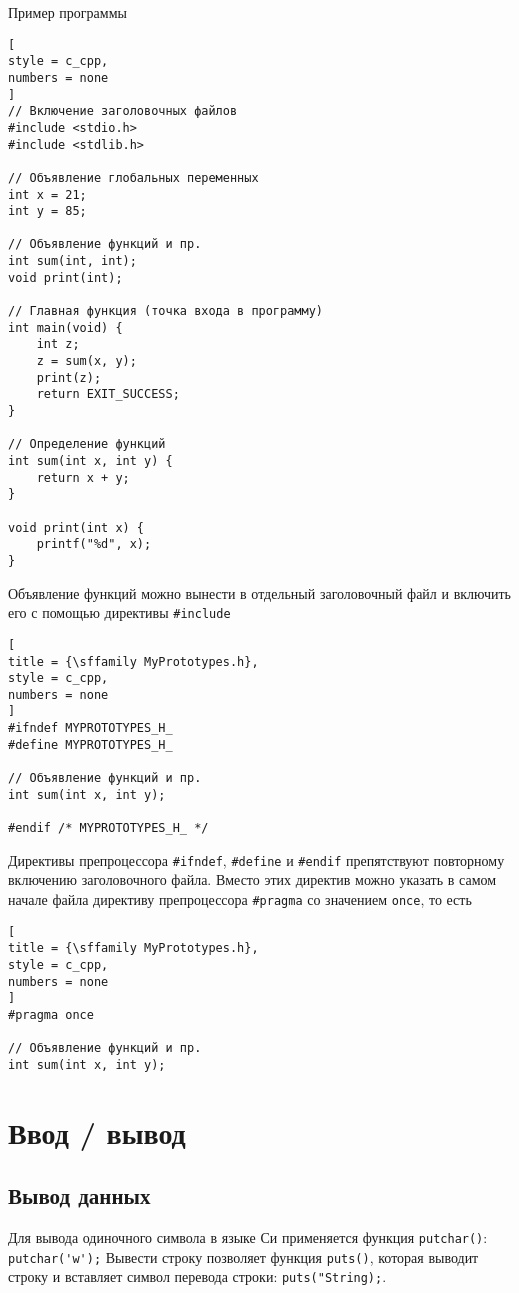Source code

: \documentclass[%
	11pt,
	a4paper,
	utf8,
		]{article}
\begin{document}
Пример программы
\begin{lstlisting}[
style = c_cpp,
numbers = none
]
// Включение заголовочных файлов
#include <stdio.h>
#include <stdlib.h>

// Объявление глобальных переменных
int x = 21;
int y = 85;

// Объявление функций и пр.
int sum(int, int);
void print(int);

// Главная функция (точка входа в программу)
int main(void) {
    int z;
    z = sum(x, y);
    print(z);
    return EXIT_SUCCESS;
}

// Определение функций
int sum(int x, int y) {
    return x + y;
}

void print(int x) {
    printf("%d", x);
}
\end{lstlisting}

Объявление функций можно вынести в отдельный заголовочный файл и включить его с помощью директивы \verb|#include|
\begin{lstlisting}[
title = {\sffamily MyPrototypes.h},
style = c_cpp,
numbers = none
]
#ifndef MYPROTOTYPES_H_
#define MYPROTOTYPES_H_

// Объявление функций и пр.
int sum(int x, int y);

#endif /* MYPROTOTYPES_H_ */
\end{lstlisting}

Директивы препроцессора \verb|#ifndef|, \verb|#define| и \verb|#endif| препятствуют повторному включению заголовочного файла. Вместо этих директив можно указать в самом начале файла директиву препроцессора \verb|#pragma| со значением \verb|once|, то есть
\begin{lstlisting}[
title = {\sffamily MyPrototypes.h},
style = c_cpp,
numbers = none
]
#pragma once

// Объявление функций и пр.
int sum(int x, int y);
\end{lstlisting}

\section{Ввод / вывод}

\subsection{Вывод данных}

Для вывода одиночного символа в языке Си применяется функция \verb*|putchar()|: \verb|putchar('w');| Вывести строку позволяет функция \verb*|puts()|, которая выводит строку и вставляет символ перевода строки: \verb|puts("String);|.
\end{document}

-------

▶ Task prompt
Copy every line above in which the string "ifndef" shows up.

▶ Answer space
#ifndef MYPROTOTYPES_H_
Директивы препроцессора \verb|#ifndef|, \verb|#define| и \verb|#endif| препятствуют повторному включению заголовочного файла. Вместо этих директив можно указать в самом начале файла директиву препроцессора \verb|#pragma| со значением \verb|once|, то есть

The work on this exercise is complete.